Your task is to output all the records below, word for word.

Saved data entries
◆ ◆ ◆ ◆

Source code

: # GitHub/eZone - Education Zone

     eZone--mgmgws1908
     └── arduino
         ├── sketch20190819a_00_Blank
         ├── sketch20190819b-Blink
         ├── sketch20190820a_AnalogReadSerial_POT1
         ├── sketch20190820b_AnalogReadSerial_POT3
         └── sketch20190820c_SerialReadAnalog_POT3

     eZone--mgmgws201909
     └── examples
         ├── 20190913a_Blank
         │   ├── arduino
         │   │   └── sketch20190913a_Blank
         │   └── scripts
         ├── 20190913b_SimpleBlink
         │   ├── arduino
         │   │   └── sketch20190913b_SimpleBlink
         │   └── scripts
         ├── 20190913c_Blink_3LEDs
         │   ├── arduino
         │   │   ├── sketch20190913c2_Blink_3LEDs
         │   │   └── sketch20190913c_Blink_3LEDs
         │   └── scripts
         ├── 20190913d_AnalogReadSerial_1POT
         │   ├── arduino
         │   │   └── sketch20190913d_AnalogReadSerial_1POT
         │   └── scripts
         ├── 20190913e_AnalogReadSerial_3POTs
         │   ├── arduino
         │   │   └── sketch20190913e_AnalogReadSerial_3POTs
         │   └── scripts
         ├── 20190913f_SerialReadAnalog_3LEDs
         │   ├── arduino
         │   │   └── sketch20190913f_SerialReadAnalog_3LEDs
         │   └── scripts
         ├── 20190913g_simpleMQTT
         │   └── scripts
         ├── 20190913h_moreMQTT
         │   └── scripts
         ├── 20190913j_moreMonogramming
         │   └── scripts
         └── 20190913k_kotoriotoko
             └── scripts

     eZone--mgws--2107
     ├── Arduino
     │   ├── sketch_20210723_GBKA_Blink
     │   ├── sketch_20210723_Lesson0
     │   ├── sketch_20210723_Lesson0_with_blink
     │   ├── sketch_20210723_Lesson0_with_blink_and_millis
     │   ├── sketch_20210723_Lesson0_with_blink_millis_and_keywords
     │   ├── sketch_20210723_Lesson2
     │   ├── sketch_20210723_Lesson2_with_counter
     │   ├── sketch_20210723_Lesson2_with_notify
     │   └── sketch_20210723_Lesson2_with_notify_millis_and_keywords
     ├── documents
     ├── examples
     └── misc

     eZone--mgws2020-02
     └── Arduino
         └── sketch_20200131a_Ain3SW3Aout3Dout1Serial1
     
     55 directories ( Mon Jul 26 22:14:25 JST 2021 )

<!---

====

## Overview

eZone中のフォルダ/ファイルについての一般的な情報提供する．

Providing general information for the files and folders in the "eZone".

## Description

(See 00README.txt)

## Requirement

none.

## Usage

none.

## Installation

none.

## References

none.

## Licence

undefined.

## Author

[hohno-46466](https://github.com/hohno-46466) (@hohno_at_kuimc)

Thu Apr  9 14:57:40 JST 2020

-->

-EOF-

◆ ◆ ◆ ◆

Completed exercise
Source code

: # GitHub/eZone - Education Zone

     eZone--mgmgws1908
     └── arduino
         ├── sketch20190819a_00_Blank
         ├── sketch20190819b-Blink
         ├── sketch20190820a_AnalogReadSerial_POT1
         ├── sketch20190820b_AnalogReadSerial_POT3
         └── sketch20190820c_SerialReadAnalog_POT3

     eZone--mgmgws201909
     └── examples
         ├── 20190913a_Blank
         │   ├── arduino
         │   │   └── sketch20190913a_Blank
         │   └── scripts
         ├── 20190913b_SimpleBlink
         │   ├── arduino
         │   │   └── sketch20190913b_SimpleBlink
         │   └── scripts
         ├── 20190913c_Blink_3LEDs
         │   ├── arduino
         │   │   ├── sketch20190913c2_Blink_3LEDs
         │   │   └── sketch20190913c_Blink_3LEDs
         │   └── scripts
         ├── 20190913d_AnalogReadSerial_1POT
         │   ├── arduino
         │   │   └── sketch20190913d_AnalogReadSerial_1POT
         │   └── scripts
         ├── 20190913e_AnalogReadSerial_3POTs
         │   ├── arduino
         │   │   └── sketch20190913e_AnalogReadSerial_3POTs
         │   └── scripts
         ├── 20190913f_SerialReadAnalog_3LEDs
         │   ├── arduino
         │   │   └── sketch20190913f_SerialReadAnalog_3LEDs
         │   └── scripts
         ├── 20190913g_simpleMQTT
         │   └── scripts
         ├── 20190913h_moreMQTT
         │   └── scripts
         ├── 20190913j_moreMonogramming
         │   └── scripts
         └── 20190913k_kotoriotoko
             └── scripts

     eZone--mgws--2107
     ├── Arduino
     │   ├── sketch_20210723_GBKA_Blink
     │   ├── sketch_20210723_Lesson0
     │   ├── sketch_20210723_Lesson0_with_blink
     │   ├── sketch_20210723_Lesson0_with_blink_and_millis
     │   ├── sketch_20210723_Lesson0_with_blink_millis_and_keywords
     │   ├── sketch_20210723_Lesson2
     │   ├── sketch_20210723_Lesson2_with_counter
     │   ├── sketch_20210723_Lesson2_with_notify
     │   └── sketch_20210723_Lesson2_with_notify_millis_and_keywords
     ├── documents
     ├── examples
     └── misc

     eZone--mgws2020-02
     └── Arduino
         └── sketch_20200131a_Ain3SW3Aout3Dout1Serial1
     
     55 directories ( Mon Jul 26 22:14:25 JST 2021 )

<!---

====

## Overview

eZone中のフォルダ/ファイルについての一般的な情報提供する．

Providing general information for the files and folders in the "eZone".

## Description

(See 00README.txt)

## Requirement

none.

## Usage

none.

## Installation

none.

## References

none.

## Licence

undefined.

## Author

[hohno-46466](https://github.com/hohno-46466) (@hohno_at_kuimc)

Thu Apr  9 14:57:40 JST 2020

-->

-EOF-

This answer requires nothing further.